High on the ARRL's legislative agenda is to continue seeking Congressional action to direct the FCC to extend PRB-1 type protections for Amateurs residing in communities that have restrictive covenents and deed-restrictions.  The League is also continuing to monitor for any legislation that would threaten existing Amateur freqquency allocations, and will active oppose such legislation.

Another potential threat the ARRL monitors is any cellular / mobile telecommunications legislation that would impede am Amateur's ability to utilize their privileges while mobile.  The ARRL's Washington representation team also continues to monitor for any legislation that would potentially errode the protections Amateur Radio has from unlicensed emitters or legislation that might encourage the deployment of spectrum-polluting technologies.


Federal Legislative Efforts

In keeping with the Legislative Objectives adopted by the ARRL Board of Directors, the ARRL Wasington team actively works with legislators and staff in both the US House of Representatives and US Senate. This interaction with key persons in the legislative process centers upon:

1) Identifcation of specific legislation that could impact amateur radio licensees and operators.

2) Providing educational backround materials and information to legislators and their staff.

3) Seeking support of or opposition to specific bills pending before Congress.

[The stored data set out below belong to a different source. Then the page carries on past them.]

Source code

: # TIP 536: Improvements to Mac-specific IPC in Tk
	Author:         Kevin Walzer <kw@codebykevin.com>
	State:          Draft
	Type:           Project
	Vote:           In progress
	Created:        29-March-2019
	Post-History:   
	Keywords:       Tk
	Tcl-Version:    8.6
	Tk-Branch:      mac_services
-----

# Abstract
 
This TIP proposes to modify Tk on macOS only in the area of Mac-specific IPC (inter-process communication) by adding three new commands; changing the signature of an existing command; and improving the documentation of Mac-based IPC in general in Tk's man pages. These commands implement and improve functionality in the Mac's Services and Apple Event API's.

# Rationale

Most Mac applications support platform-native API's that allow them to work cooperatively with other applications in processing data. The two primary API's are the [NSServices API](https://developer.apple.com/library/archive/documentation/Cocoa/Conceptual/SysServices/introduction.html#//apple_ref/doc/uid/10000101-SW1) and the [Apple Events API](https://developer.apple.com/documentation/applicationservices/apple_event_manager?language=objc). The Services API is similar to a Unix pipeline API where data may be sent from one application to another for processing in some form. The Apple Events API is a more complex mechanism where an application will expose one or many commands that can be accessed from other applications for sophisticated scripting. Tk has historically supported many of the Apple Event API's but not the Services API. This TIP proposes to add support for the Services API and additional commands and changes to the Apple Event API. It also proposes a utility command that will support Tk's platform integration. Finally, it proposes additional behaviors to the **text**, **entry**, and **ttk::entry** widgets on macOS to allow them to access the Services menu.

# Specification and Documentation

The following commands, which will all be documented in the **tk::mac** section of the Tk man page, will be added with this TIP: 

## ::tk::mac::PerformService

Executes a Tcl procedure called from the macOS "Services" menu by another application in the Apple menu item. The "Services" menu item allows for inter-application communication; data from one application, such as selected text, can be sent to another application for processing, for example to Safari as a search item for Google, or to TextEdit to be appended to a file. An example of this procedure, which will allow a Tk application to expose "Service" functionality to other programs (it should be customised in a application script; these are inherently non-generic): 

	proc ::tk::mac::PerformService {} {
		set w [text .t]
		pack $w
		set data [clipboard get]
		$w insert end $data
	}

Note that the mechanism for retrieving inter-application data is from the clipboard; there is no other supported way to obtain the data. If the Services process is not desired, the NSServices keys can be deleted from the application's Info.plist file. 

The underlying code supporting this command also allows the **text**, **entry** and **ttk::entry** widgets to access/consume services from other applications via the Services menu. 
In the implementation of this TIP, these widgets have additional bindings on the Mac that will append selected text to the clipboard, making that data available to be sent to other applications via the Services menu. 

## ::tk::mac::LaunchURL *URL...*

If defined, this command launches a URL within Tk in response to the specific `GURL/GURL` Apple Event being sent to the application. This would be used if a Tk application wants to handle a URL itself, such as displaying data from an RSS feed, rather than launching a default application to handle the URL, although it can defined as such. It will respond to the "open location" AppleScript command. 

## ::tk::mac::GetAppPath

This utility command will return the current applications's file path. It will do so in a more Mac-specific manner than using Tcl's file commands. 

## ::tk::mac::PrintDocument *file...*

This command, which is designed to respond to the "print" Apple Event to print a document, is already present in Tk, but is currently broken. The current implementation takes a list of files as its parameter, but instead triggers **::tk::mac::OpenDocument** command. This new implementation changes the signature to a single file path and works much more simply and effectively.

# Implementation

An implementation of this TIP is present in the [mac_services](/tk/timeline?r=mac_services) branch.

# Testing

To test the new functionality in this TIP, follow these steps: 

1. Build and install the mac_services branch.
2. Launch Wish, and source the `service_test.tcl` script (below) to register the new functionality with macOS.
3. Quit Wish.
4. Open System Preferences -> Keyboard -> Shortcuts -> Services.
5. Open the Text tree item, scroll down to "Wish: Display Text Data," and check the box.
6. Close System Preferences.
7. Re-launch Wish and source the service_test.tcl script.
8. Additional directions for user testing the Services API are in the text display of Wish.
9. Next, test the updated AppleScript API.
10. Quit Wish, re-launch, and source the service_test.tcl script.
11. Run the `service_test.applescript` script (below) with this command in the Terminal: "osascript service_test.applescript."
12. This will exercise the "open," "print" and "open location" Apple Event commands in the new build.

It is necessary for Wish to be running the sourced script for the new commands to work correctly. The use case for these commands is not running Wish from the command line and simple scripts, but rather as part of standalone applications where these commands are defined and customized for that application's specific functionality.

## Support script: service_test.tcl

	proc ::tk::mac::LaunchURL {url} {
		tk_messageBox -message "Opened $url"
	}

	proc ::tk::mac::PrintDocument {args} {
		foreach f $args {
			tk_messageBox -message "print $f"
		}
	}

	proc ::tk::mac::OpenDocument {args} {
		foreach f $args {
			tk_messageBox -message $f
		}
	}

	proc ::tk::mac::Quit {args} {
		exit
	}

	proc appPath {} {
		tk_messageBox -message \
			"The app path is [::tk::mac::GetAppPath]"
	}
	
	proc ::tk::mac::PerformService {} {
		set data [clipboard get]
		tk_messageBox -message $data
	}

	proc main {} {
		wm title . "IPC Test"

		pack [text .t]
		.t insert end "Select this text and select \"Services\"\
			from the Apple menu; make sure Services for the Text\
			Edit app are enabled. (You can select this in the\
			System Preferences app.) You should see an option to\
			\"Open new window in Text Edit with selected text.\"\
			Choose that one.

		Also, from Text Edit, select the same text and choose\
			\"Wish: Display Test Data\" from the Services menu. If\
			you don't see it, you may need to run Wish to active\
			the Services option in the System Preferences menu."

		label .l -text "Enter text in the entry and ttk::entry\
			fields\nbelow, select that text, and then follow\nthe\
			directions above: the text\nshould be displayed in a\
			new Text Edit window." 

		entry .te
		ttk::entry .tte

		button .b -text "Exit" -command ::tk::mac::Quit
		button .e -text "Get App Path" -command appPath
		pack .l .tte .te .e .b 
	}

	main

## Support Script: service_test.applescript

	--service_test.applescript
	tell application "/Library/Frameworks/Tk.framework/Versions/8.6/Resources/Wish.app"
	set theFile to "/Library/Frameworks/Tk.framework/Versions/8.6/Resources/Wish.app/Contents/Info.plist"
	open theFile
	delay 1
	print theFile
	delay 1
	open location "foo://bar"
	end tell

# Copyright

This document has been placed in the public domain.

At times the ARRL may ask its membershp to contact their members of Congress to express their support or opposition to specific bills.  These efforts are coordinated through the ARRL Grassroots Program volunteers, working with ARRL staff and elected ARRL officials.

State and Local Legislative Initiative

While ARRL Headquarters does not generally become directly involved with state legislation or local ordinances, we do provide support to State Government Liaisons and ARRL representatives who monitor proposed local ordinances and state laws.  This includes monitoring local and state actions on the use of cellular and mobile telephones while driving that might impact Amateur Radio mobile operations, tower and zoning ordinances that might not demonstrate the "reasonable accommodation" standard of PRB-1, or other similar proposals.

When members and non-members bring these type laws and ordinances to the ARRL Regulatory Information Manager, they are reviewed, and frequently comments and suggestions are provided to the Amateurs to bolster their efforts to make such legislation and ordinances more "Amateur friendly".  However, it is the local Amateurs - supported by ARRL officials and staff - that take the lead in addressing these issue and in dealing with the various governing bodies when these topics arise.